While signing the MoU in 2015, the two prime ministers announced that the 800-metre long airstrip, capable of landing light aircraft, will be developed into a full-length airfield that can receive larger planes. They insisted that the objective was about “setting up and upgradation of infrastructure for improving sea and air connectivity at the Outer Island of Mauritius which will go a long way in ameliorating the condition of the inhabitants of this remote island.”

Some critics in the strategic world were not convinced and insisted that the real objective of the Indian government was to build a military base. Dozens of articles and reports followed, with some even alleging that Agalega was “a secret base, and India’s claim to power”. Some politicians in Mauritius too saw an opportunity to corner the prime minister. However, Prime Minister Jugnauth stoutly defended his decision, insisting that the project was intended to enhance the capabilities of the government in managing far-flung islands. He also clarified that “India would be allowed to utilise the facilities in Agalega subject to prior notification from the competent authorities of Mauritius.”

Eight years after the MoU, and amidst intense speculation, the two prime ministers met again, virtually, earlier this week and announced the opening of the upgraded 3-km-long airstrip that can handle bigger aircraft, and a harbour that can anchor big ships. Six civilian projects, including a medical facility and a school, were also inaugurated.
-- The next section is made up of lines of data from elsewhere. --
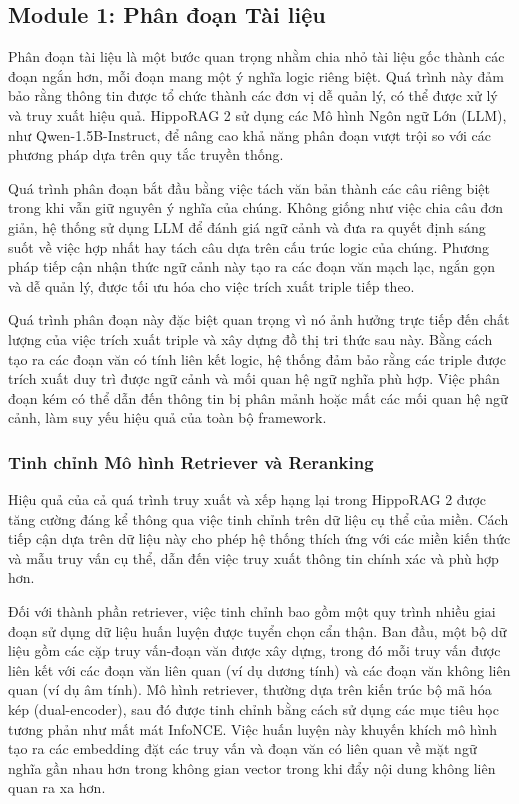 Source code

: \documentclass[../main.tex]{subfiles}
\begin{document}
\subsection{Module 1: Phân đoạn Tài liệu}
Phân đoạn tài liệu là một bước quan trọng nhằm chia nhỏ tài liệu gốc thành các đoạn ngắn hơn, mỗi đoạn mang một ý nghĩa logic riêng biệt. Quá trình này đảm bảo rằng thông tin được tổ chức thành các đơn vị dễ quản lý, có thể được xử lý và truy xuất hiệu quả. HippoRAG 2 sử dụng các Mô hình Ngôn ngữ Lớn (LLM), như Qwen-1.5B-Instruct, để nâng cao khả năng phân đoạn vượt trội so với các phương pháp dựa trên quy tắc truyền thống.

Quá trình phân đoạn bắt đầu bằng việc tách văn bản thành các câu riêng biệt trong khi vẫn giữ nguyên ý nghĩa của chúng. Không giống như việc chia câu đơn giản, hệ thống sử dụng LLM để đánh giá ngữ cảnh và đưa ra quyết định sáng suốt về việc hợp nhất hay tách câu dựa trên cấu trúc logic của chúng. Phương pháp tiếp cận nhận thức ngữ cảnh này tạo ra các đoạn văn mạch lạc, ngắn gọn và dễ quản lý, được tối ưu hóa cho việc trích xuất triple tiếp theo.

Quá trình phân đoạn này đặc biệt quan trọng vì nó ảnh hưởng trực tiếp đến chất lượng của việc trích xuất triple và xây dựng đồ thị tri thức sau này. Bằng cách tạo ra các đoạn văn có tính liên kết logic, hệ thống đảm bảo rằng các triple được trích xuất duy trì được ngữ cảnh và mối quan hệ ngữ nghĩa phù hợp. Việc phân đoạn kém có thể dẫn đến thông tin bị phân mảnh hoặc mất các mối quan hệ ngữ cảnh, làm suy yếu hiệu quả của toàn bộ framework.

\subsubsection{Tinh chỉnh Mô hình Retriever và Reranking}
Hiệu quả của cả quá trình truy xuất và xếp hạng lại trong HippoRAG 2 được tăng cường đáng kể thông qua việc tinh chỉnh trên dữ liệu cụ thể của miền. Cách tiếp cận dựa trên dữ liệu này cho phép hệ thống thích ứng với các miền kiến thức và mẫu truy vấn cụ thể, dẫn đến việc truy xuất thông tin chính xác và phù hợp hơn.

Đối với thành phần retriever, việc tinh chỉnh bao gồm một quy trình nhiều giai đoạn sử dụng dữ liệu huấn luyện được tuyển chọn cẩn thận. Ban đầu, một bộ dữ liệu gồm các cặp truy vấn-đoạn văn được xây dựng, trong đó mỗi truy vấn được liên kết với các đoạn văn liên quan (ví dụ dương tính) và các đoạn văn không liên quan (ví dụ âm tính). Mô hình retriever, thường dựa trên kiến trúc bộ mã hóa kép (dual-encoder), sau đó được tinh chỉnh bằng cách sử dụng các mục tiêu học tương phản như mất mát InfoNCE. Việc huấn luyện này khuyến khích mô hình tạo ra các embedding đặt các truy vấn và đoạn văn có liên quan về mặt ngữ nghĩa gần nhau hơn trong không gian vector trong khi đẩy nội dung không liên quan ra xa hơn.
\end{document}
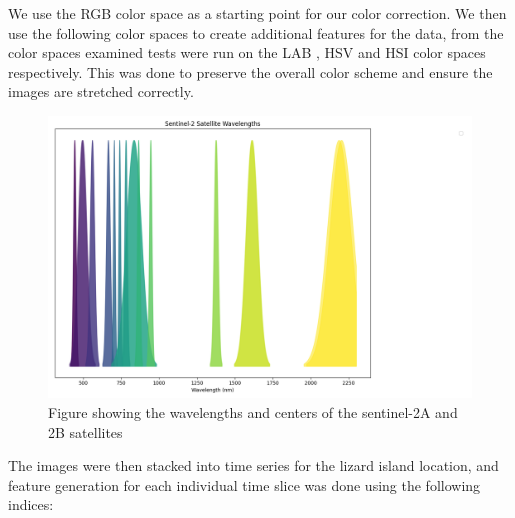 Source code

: \documentclass[journal,article,submit,pdftex,moreauthors]{Definitions/mdpi}
\begin{document}
We use the RGB color space as a starting point for our color correction. We then use the following color spaces to create additional features for the data, from the color spaces examined tests were run on the LAB \cite{wyszecki2000color}, HSV and HSI \cite{gonzalezr2006digital} 
color spaces respectively. This was done to preserve the overall color scheme and ensure the images are stretched correctly.  
\begin{figure}
	\centering
	\includegraphics[width=0.7\linewidth]{Images/Sentinel-2 Wavelengths.png}
	\caption{Figure showing the wavelengths and centers of the sentinel-2A and 2B satellites}
	\label{fig:wavelengths_sen2}
\end{figure}
The images were then stacked into time series for the lizard island location, and feature generation for each individual time slice was done using the following indices:
\end{document}

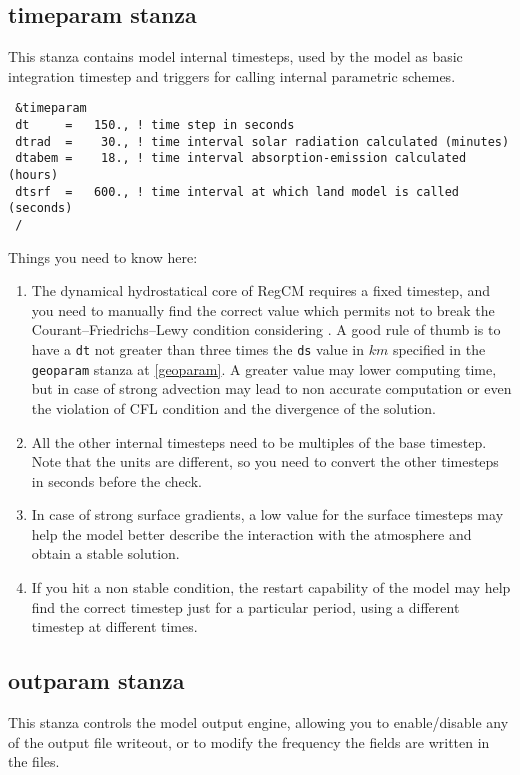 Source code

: \subsection{timeparam stanza}

This stanza contains model internal timesteps, used by the model as basic
integration timestep and triggers for calling internal parametric schemes.

{\footnotesize
\begin{Verbatim}
 &timeparam
 dt     =   150., ! time step in seconds
 dtrad  =    30., ! time interval solar radiation calculated (minutes)
 dtabem =    18., ! time interval absorption-emission calculated (hours)
 dtsrf  =   600., ! time interval at which land model is called (seconds)
 /
\end{Verbatim}
}

Things you need to know here:

\begin{enumerate}
\item The dynamical hydrostatical core of RegCM requires a fixed timestep,
and you need to manually find the correct value which permits not to break
the Courant–Friedrichs–Lewy condition considering \cite{CFL}. A good rule
of thumb is to have a \verb=dt= not greater than three times the \verb=ds=
value in $km$ specified in the \verb=geoparam= stanza at \ref{geoparam}.
A greater value may lower computing time, but in case of strong advection
may lead to non accurate computation or even the violation of CFL condition
and the divergence of the solution.
\item All the other internal timesteps need to be multiples of the base timestep.
Note that the units are different, so you need to convert the other timesteps
in seconds before the check.
\item In case of strong surface gradients, a low value for the surface timesteps
may help the model better describe the interaction with the atmosphere and
obtain a stable solution.
\item If you hit a non stable condition, the restart capability of the model
may help find the correct timestep just for a particular period, using a
different timestep at different times.
\end{enumerate}

\subsection{outparam stanza}

This stanza controls the model output engine, allowing you to enable/disable
any of the output file writeout, or to modify the frequency the fields are
written in the files.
Both PMs highlighted the maritime significance of the initiative hinting, at a larger geo-strategic objective. While thanking Prime Minister Modi “for helping Mauritius realise such major transformational projects”, Jugnauth added that besides meeting the development objectives, they will also “significantly enhance the capabilities and capacities in marine surveillance and security”. Prime Minister Modi too, on his part, referred to the “traditional and non-traditional challenges” in the Indian Ocean region and described Mauritius as a “natural partner in maritime security”. “We are actively working to ensure security, prosperity and stability in the Indian Ocean Region. We are cooperating in all areas like monitoring of Exclusive Economic Zone, joint patrolling, hydrography, and Humanitarian Assistance and Disaster Relief,” he added.

Agalega thus entered the list of ports in the Indian Ocean that provide strategic access to India — dubbed by some analysts as the “necklace of diamonds” — as against the “string of pearls” ports that provide access to the Chinese. India already has a naval air station in North Andaman called INS Kohassa, and another near Port Blair called INS Utkrosh, which provide enough depth for the country’s military to monitor the Eastern Indian Ocean thoroughly. With the maritime empowerment of Mauritius through the Agalega project, India can expect to get enough cooperation from that country, “a natural partner”, in monitoring important ocean lines in the Western Indian Ocean too, including the crucial Mozambique Channel.

The Indian Ocean region has emerged as the axis of global power. The US and the UK, with the Diego Garcia base, and France, with Reunion Island, are already active in the region. China, too, joined them, investing heavily in spreading its tentacles. It built many assets in the Western Indian Ocean, such as the bases in Djibouti and Gwadar, and developed extensive influence over many leaders in Africa. For India, which depends on the Indian Ocean for almost 90 per cent of its imports and exports, growing Chinese activities in the region are a considerable challenge.

Besides, India, under Prime Minister Modi, nurtured the ambition of rising as an influential blue-water power and also the voice of the Global South. Befitting its current stature as a major regional power, Modi’s India wished to convey through the Agalega project that it too has arrived and is serious about its critical role as a net peace provider in the Indian Ocean region, and willing to brook no interference in managing it as a “zone of peace”.